FSP, Cotidiano, p. C1 e C4
25 de Out de 2010

Projetos públicos em SP 'expulsam' 165 mil pessoas
É o maior deslocamento populacional obrigatório já registrado no Estado
Maior parte das casas é irregular ou está em áreas de risco ou de proteção; obras incluem Rodoanel e megaparque

José Benedito da Silva

Projetos em execução pelo poder público em São Paulo vão desalojar compulsoriamente de suas casas cerca de 50 mil famílias em dez anos (2006-2015), no maior deslocamento populacional forçado já registrado no Estado.
Considerando 3,3 moradores por casa -média da prévia do Censo 2010-, o número de desalojados chega a 165 mil, mais que a população de São Caetano do Sul (153 mil).
A maioria das casas é irregular, está em áreas de risco ou preservação ambiental. Quase a metade das famílias desalojadas será atingida por ações de cunho ambiental.
A maior delas é o Várzeas do Tietê, um megaparque linear de 107 km de extensão que vai do extremo leste de São Paulo até Salesópolis, onde nasce o rio Tietê.
O projeto prevê desalojar 10 mil famílias em seis cidades, sendo a maior parte na região do Jardim Pantanal, onde remoções começaram após enchentes em 2009.
Outro ambicioso plano é o Programa Mananciais, que busca a despoluição das represas Billings e Guarapiranga e prevê demolir 8.500 casas irregulares no entorno.
O rol de projetos inclui remoções de favelas na Operação Urbana Água Espraiada, obras viárias da prefeitura, o Rodoanel e a expansão do metrô -esta desapropriará imóveis até em bairros nobres como Morumbi.
A maioria dos projetos é executada pelo governo do Estado ou prefeitura, mas parte tem recursos do PAC (federal) ou financiamento de órgãos como BID (Banco Interamericano de Desenvolvimento) e Banco Mundial.
Nem todos os removidos até agora conseguiram moradias do poder público. Em alguns casos, ganham auxílio-aluguel de R$ 300 até serem encaixados em programas habitacionais em andamento. Em outros, recebem um pagamento -que varia de R$ 5.000 a R$ 8.000- e têm de procurar uma outra casa.
Para o ambientalista Carlos Bocuhy, da ONG Proam, a retirada das famílias de áreas de preservação é "demanda antiga e necessária", mas o poder público demorou para reverter o adensamento populacional nessas áreas. "As ocupações na Billings começaram na década de 80."
Para o arquiteto Kazuo Nakano, especialista em demografia, da ONG Instituto Pólis, o planejamento equivocado também amplifica os problemas das remoções.
"Fica muito complicado quando os agentes não apresentam alternativa de moradia." Para ele, os processos "não têm trabalho adequado antes, durante e depois".

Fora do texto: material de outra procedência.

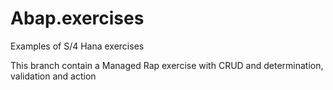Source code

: # Abap.exercises
Examples of S/4 Hana exercises

This branch contain a Managed Rap exercise with CRUD and determination, validation and action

Prefeitura e Estado dizem atender atingidos
Removidos recebem aluguel social ou são encaminhados para vagas em conjuntos habitacionais, afirmam

A Prefeitura de São Paulo diz que há 800 mil famílias à espera de moradia adequada, que age diante de situações emergenciais e que uma solução definitiva deverá vir até 2024, como prevê o Plano Municipal de Habitação.
Segundo ela, estão sendo urbanizadas 110 favelas na cidade, com verbas estadual, municipal e federal e que o processo é complexo pois envolve uma "negociação ininterrupta com a população".
Um dos problemas é o imediato adensamento populacional de uma favela sempre que sua reurbanização é anunciada, como diz ter acontecido na favela do Sapo (região da Água Branca), onde o número inicial de famílias saltou de 87 para 455.
De acordo com a pasta, o objetivo é atender com casas e apartamentos todas as famílias removidas, mas que, emergencialmente, paga o chamado aluguel social -R$ 300 por mês- para que elas fiquem em moradias provisórias até que sejam concluídas as unidades habitacionais.
Já o Parque Cocaia, no extremo sul da cidade, onde 130 famílias foram retiradas, a Secretaria da Habitação diz que era uma área de risco e havia determinação do Ministério Público para a remoção. As famílias receberam R$ 8.000 à vista -valor relativo a 24 meses de aluguel- porque o município sabia "que não haveria unidades habitacionais prontas".
Na Vila Brejinho, que integra o Complexo Cocaia, no extremo sul, a prefeitura diz que removeu 104 famílias mesmo sem ter para onde levá-las porque a área, às margens da Billings, era de "risco iminente" de alagamento.
As famílias, diz a pasta, receberão o aluguel social "até o momento da alternativa habitacional definitiva".

ESTADO
A CDHU (companhia habitacional do Estado) afirmou que atua em favelas em duas frentes -urbanização e erradicação- e que "em hipótese nenhuma deixa famílias sem atendimento definitivo nos locais de intervenção".
Segundo ela, o Programa de Atuação em Favelas atendeu 18.375 famílias com novas moradias entre 2007 e 2010 e 22.645 foram beneficiadas com urbanização.
No Programa de Recuperação Socioambiental da Serra do Mar, a companhia afirma que as 5.350 famílias retiradas de áreas de risco ou de preservação irão para conjuntos habitacionais.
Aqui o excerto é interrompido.